Recent changes have also had their cultural effects in minority regions. Education, mobility and media reach have brought dramatically higher rates of literacy to minority regions, but partially because of the increasing economic importance of migration to Han-dominated cities, most of the increased literacy has been in the Chinese language, threatening many of the gains in minority-language literacy made by the regime's otherwise praiseworthy policies of promoting minority languages and cultures. But there is also mobility in the opposite direction, as mostly-Han urban tourists visit minority regions by the hundreds of millions, seeking clean air, natural vistas, and the nostalgic experience of a less complex and harried life. This, in turn, causes governments and local people in minority regions to re-fashion their traditional cultures to appeal to tourist tastes, at the same time they become more and more fluent in the mainstream culture that combines Chinese tradition and globalizing trends.
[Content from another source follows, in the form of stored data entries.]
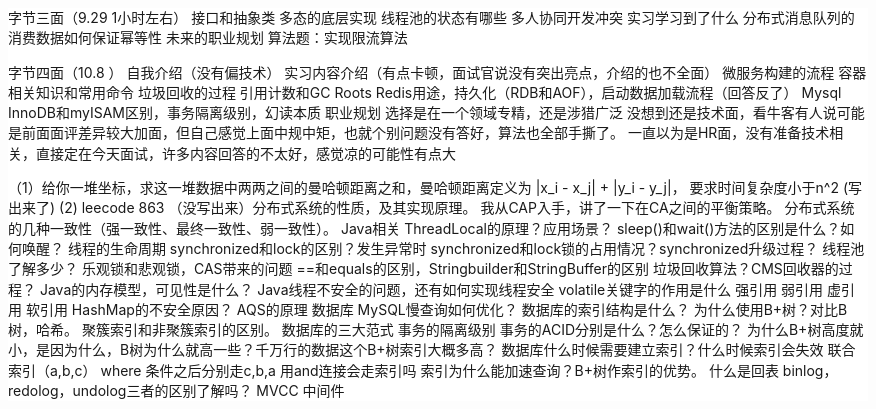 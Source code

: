 字节三面（9.29 1小时左右）
接口和抽象类
多态的底层实现
线程池的状态有哪些
多人协同开发冲突
实习学习到了什么
分布式消息队列的消费数据如何保证幂等性
未来的职业规划
算法题：实现限流算法

字节四面（10.8 ）
自我介绍（没有偏技术）
实习内容介绍（有点卡顿，面试官说没有突出亮点，介绍的也不全面）
微服务构建的流程
容器相关知识和常用命令
垃圾回收的过程
引用计数和GC Roots
Redis用途，持久化（RDB和AOF），启动数据加载流程（回答反了）
Mysql InnoDB和myISAM区别，事务隔离级别，幻读本质
职业规划
选择是在一个领域专精，还是涉猎广泛
没想到还是技术面，看牛客有人说可能是前面面评差异较大加面，但自己感觉上面中规中矩，也就个别问题没有答好，算法也全部手撕了。
一直以为是HR面，没有准备技术相关，直接定在今天面试，许多内容回答的不太好，感觉凉的可能性有点大

（1）给你一堆坐标，求这一堆数据中两两之间的曼哈顿距离之和，曼哈顿距离定义为 |x_i - x_j| + |y_i - y_j|， 要求时间复杂度小于n^2 (写出来了)
(2) leecode 863 （没写出来）分布式系统的性质，及其实现原理。
我从CAP入手，讲了一下在CA之间的平衡策略。
分布式系统的几种一致性（强一致性、最终一致性、弱一致性）。
Java相关
ThreadLocal的原理？应用场景？
sleep()和wait()方法的区别是什么？如何唤醒？
线程的生命周期
synchronized和lock的区别？发生异常时 synchronized和lock锁的占用情况？synchronized升级过程？
线程池了解多少？
乐观锁和悲观锁，CAS带来的问题
==和equals的区别，Stringbuilder和StringBuffer的区别
垃圾回收算法？CMS回收器的过程？
Java的内存模型，可见性是什么？
Java线程不安全的问题，还有如何实现线程安全
volatile关键字的作用是什么
强引用 弱引用 虚引用 软引用
HashMap的不安全原因？
AQS的原理
数据库
MySQL慢查询如何优化？
数据库的索引结构是什么？
为什么使用B+树？对比B树，哈希。
聚簇索引和非聚簇索引的区别。
数据库的三大范式
事务的隔离级别
事务的ACID分别是什么？怎么保证的？
为什么B+树高度就小，是因为什么，B树为什么就高一些？千万行的数据这个B+树索引大概多高？
数据库什么时候需要建立索引？什么时候索引会失效
联合索引（a,b,c） where 条件之后分别走c,b,a 用and连接会走索引吗
索引为什么能加速查询？B+树作索引的优势。
什么是回表
binlog，redolog，undolog三者的区别了解吗？
MVCC
中间件
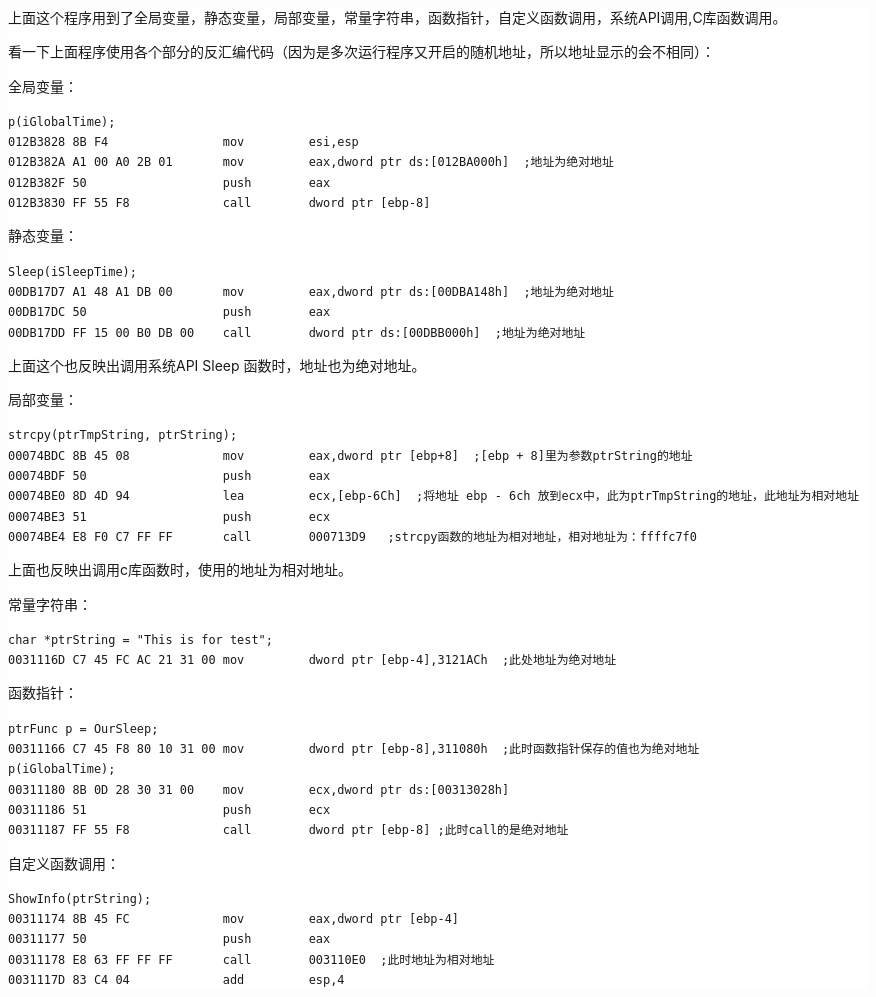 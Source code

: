 上面这个程序用到了全局变量，静态变量，局部变量，常量字符串，函数指针，自定义函数调用，系统API调用,C库函数调用。

看一下上面程序使用各个部分的反汇编代码（因为是多次运行程序又开启的随机地址，所以地址显示的会不相同）：

全局变量：
```
p(iGlobalTime);
012B3828 8B F4                mov         esi,esp  
012B382A A1 00 A0 2B 01       mov         eax,dword ptr ds:[012BA000h]  ;地址为绝对地址
012B382F 50                   push        eax  
012B3830 FF 55 F8             call        dword ptr [ebp-8]  
```

静态变量：
```
Sleep(iSleepTime);
00DB17D7 A1 48 A1 DB 00       mov         eax,dword ptr ds:[00DBA148h]  ;地址为绝对地址
00DB17DC 50                   push        eax  
00DB17DD FF 15 00 B0 DB 00    call        dword ptr ds:[00DBB000h]  ;地址为绝对地址
```
上面这个也反映出调用系统API Sleep 函数时，地址也为绝对地址。

局部变量：
```
strcpy(ptrTmpString, ptrString);
00074BDC 8B 45 08             mov         eax,dword ptr [ebp+8]  ;[ebp + 8]里为参数ptrString的地址
00074BDF 50                   push        eax  
00074BE0 8D 4D 94             lea         ecx,[ebp-6Ch]  ;将地址 ebp - 6ch 放到ecx中，此为ptrTmpString的地址，此地址为相对地址
00074BE3 51                   push        ecx  
00074BE4 E8 F0 C7 FF FF       call        000713D9   ;strcpy函数的地址为相对地址，相对地址为：ffffc7f0
```
上面也反映出调用c库函数时，使用的地址为相对地址。

常量字符串：
```
char *ptrString = "This is for test";
0031116D C7 45 FC AC 21 31 00 mov         dword ptr [ebp-4],3121ACh  ;此处地址为绝对地址
```

函数指针：
```
ptrFunc p = OurSleep;
00311166 C7 45 F8 80 10 31 00 mov         dword ptr [ebp-8],311080h  ;此时函数指针保存的值也为绝对地址
p(iGlobalTime);
00311180 8B 0D 28 30 31 00    mov         ecx,dword ptr ds:[00313028h]  
00311186 51                   push        ecx  
00311187 FF 55 F8             call        dword ptr [ebp-8] ;此时call的是绝对地址
```

自定义函数调用：
```
ShowInfo(ptrString);
00311174 8B 45 FC             mov         eax,dword ptr [ebp-4]  
00311177 50                   push        eax  
00311178 E8 63 FF FF FF       call        003110E0  ;此时地址为相对地址
0031117D 83 C4 04             add         esp,4  
```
Stevan Harrell is Professor of Anthropology and Professor of Environmental and Forest Sciences at the University of Washington, where he has taught since 1974. He has worked with Nuosu Yi scholars and others on projects relating to ethnicity, education, and environment in Liangshan since 1991. He is author of Ways of Being Ethnic in Southwest China (Washington 2001), co-author (with Bamo Qubumo and Ma Lunzy) of Mountain Patterns: The Survival of Nuosu Culture in China (Washington 2000) and (with Bamo Ayi and Ma Lunzy) of Fieldwork Connections (Washington 2007). His most recent volume, co-edited with Denise M. Glover, Charles F. McKhann, and Margaret B. Swain, is Explorers and Scientists in China's Borderlands, 1880-1950 (Washington 2011).
Aga Rehamo is a native of Ganluo County, Liangshan Yi Autonomous Prefecture. After graduating from normal high school in 2000, she became a teacher in a rural elementary school in Ganluo. In 2004 she entered a master's program at Sichuan Normal University, and after obtaining her degree returned to elementary teaching in Liangshan, until she was accepted as a doctoral student at Beijing Normal University in 2010. She has published articles on "How to recognize real bilingual education," "Considering Liangshan Yi Bilingual Education in the Light of Global Modernity," and "Ethnic Culture and Minority Education." She was a visiting scholar at the University of California, San Diego, in 2012-13. She is currently completing her doctoral dissertation on "The Predicament of Modernization in Yi Education."
Recommended Citation: Stevan Harrell and Aga Rehamo, "Education or Migrant Labor: A New Dilemma in China's Borderlands," The Asia-Pacific Journal, Vol. 11, Issue 20, No. 1. May 20, 2013.